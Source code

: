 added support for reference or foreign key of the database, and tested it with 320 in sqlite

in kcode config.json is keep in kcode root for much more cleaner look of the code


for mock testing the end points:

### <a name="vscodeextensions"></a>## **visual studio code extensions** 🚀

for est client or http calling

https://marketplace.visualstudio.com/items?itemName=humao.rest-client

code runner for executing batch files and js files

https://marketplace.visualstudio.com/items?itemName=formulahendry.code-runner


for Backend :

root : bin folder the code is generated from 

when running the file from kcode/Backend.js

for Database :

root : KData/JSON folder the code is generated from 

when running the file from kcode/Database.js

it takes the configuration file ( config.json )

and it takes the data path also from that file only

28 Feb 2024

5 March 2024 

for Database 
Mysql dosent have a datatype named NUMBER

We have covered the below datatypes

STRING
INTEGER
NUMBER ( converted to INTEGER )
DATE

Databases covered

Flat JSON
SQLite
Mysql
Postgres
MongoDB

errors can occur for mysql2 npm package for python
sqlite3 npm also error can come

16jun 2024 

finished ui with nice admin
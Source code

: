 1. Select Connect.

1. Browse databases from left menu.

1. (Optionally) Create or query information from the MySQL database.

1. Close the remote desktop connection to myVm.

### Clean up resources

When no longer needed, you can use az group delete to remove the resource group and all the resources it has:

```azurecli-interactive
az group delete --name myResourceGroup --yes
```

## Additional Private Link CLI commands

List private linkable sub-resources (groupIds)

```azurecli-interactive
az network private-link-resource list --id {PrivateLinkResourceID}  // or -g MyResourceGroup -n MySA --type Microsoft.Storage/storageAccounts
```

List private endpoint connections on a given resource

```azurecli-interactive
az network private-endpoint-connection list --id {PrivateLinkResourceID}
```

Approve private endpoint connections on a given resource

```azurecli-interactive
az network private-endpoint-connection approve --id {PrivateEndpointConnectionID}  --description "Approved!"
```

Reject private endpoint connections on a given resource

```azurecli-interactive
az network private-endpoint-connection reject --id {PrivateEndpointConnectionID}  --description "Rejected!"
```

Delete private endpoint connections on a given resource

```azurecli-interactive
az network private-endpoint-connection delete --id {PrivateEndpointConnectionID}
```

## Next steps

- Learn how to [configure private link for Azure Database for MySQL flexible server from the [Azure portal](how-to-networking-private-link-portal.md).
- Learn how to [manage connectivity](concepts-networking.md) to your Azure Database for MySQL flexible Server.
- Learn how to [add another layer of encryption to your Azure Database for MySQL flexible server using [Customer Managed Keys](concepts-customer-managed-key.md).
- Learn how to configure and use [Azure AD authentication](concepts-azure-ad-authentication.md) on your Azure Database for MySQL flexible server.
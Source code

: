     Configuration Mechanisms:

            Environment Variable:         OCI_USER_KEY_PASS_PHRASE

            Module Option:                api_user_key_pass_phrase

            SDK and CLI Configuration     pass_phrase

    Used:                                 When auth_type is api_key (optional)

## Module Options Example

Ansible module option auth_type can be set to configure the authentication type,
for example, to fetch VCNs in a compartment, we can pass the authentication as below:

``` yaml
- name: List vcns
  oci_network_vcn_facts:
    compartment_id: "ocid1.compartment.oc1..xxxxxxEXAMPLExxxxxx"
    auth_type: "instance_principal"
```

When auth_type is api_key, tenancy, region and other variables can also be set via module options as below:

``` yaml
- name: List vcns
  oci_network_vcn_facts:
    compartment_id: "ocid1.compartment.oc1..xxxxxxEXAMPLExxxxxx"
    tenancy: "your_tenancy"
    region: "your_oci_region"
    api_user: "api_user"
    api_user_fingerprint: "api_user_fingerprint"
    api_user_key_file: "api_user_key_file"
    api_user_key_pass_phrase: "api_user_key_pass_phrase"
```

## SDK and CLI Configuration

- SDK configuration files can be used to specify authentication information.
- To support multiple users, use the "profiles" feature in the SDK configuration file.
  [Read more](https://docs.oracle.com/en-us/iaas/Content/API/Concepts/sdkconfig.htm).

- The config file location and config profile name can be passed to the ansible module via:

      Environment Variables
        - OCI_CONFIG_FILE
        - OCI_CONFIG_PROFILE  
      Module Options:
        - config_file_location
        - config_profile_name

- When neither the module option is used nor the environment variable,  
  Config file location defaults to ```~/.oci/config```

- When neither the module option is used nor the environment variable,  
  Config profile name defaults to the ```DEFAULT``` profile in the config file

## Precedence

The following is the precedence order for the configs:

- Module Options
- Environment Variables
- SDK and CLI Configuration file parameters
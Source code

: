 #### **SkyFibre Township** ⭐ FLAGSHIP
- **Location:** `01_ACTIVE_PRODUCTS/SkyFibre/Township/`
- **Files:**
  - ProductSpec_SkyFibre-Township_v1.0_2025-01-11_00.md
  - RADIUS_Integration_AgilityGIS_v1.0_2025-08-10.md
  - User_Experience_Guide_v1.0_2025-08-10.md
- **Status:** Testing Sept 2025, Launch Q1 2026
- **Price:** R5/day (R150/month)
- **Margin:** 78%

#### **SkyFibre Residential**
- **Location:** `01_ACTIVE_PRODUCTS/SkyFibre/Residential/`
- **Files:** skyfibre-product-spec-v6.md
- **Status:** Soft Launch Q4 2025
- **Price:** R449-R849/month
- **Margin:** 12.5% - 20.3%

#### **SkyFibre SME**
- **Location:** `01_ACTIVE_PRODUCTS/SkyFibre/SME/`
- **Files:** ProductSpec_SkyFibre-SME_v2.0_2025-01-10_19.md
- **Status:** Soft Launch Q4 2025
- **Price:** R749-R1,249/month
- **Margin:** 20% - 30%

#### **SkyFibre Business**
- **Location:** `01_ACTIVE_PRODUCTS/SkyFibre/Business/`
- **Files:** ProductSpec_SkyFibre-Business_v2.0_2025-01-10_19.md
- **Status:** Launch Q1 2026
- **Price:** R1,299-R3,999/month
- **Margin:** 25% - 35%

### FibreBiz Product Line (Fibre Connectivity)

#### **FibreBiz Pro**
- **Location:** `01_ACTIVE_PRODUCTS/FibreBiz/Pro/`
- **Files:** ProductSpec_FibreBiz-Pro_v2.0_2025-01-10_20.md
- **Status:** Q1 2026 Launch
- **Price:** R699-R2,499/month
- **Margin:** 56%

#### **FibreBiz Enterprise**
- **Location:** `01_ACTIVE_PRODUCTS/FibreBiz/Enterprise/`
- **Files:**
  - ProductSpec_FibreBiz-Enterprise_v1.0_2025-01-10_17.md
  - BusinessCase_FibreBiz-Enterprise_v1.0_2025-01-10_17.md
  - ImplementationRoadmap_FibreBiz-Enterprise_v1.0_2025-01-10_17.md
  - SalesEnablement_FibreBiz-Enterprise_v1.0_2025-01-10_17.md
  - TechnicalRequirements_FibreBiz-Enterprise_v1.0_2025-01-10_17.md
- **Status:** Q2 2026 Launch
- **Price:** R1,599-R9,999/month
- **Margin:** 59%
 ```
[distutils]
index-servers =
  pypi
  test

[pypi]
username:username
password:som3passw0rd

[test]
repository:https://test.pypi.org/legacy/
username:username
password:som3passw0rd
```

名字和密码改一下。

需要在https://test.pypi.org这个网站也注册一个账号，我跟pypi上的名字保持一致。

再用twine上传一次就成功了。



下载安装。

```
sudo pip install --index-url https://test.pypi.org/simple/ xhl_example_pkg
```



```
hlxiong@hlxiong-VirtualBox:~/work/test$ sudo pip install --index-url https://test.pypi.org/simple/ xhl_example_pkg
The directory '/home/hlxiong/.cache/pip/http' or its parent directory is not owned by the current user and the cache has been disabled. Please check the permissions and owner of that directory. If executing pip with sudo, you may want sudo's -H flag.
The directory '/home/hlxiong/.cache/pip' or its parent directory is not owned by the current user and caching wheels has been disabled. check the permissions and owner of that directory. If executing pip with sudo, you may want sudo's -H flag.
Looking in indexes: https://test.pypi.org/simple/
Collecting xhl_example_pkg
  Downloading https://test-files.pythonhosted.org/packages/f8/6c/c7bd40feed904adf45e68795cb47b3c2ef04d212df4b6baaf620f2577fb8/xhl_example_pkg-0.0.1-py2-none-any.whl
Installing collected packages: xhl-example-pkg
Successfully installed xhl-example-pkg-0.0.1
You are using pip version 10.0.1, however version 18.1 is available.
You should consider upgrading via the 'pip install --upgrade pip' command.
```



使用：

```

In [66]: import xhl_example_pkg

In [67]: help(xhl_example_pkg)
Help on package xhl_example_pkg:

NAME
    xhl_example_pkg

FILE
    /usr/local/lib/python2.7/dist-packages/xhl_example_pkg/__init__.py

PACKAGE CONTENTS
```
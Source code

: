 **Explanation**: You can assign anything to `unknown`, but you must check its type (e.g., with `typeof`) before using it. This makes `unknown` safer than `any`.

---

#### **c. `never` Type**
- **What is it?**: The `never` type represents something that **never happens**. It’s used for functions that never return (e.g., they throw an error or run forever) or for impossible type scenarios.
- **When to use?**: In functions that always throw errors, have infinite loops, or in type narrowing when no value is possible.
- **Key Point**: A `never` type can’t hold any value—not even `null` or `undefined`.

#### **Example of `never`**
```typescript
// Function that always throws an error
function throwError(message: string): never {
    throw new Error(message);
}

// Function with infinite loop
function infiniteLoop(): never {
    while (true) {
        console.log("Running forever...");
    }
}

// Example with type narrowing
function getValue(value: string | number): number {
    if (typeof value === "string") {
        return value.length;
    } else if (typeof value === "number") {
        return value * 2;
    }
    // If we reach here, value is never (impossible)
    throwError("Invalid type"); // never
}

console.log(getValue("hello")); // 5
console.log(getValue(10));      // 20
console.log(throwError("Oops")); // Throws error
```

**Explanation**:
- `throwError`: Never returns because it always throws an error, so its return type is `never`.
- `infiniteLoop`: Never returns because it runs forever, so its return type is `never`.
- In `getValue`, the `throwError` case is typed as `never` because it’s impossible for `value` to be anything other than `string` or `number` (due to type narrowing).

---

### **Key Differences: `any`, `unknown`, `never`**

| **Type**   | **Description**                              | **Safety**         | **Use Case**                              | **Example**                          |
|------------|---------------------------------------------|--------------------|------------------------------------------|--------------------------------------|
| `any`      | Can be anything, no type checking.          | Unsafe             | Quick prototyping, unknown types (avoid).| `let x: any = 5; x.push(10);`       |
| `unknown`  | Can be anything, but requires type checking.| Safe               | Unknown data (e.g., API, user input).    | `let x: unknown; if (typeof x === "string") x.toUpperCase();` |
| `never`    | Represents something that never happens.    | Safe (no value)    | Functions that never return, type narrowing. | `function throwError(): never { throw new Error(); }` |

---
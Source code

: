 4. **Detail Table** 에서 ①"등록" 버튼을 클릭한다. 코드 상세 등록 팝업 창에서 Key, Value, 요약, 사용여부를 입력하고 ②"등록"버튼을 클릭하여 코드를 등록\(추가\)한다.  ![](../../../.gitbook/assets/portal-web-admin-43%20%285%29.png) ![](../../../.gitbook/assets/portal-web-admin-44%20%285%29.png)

------------------------------

— TASK DESCRIPTION —
Output exactly the lines of the material above from the one containing "- **Status:** Launch Q1 2026" up to and including the one containing "- ProductSpec_FibreBiz-Enterprise_v1.0_2025-01-10_17.md".

— ANSWER BELOW —
- **Status:** Launch Q1 2026
- **Price:** R1,299-R3,999/month
- **Margin:** 25% - 35%

### FibreBiz Product Line (Fibre Connectivity)

#### **FibreBiz Pro**
- **Location:** `01_ACTIVE_PRODUCTS/FibreBiz/Pro/`
- **Files:** ProductSpec_FibreBiz-Pro_v2.0_2025-01-10_20.md
- **Status:** Q1 2026 Launch
- **Price:** R699-R2,499/month
- **Margin:** 56%

#### **FibreBiz Enterprise**
- **Location:** `01_ACTIVE_PRODUCTS/FibreBiz/Enterprise/`
- **Files:**
  - ProductSpec_FibreBiz-Enterprise_v1.0_2025-01-10_17.md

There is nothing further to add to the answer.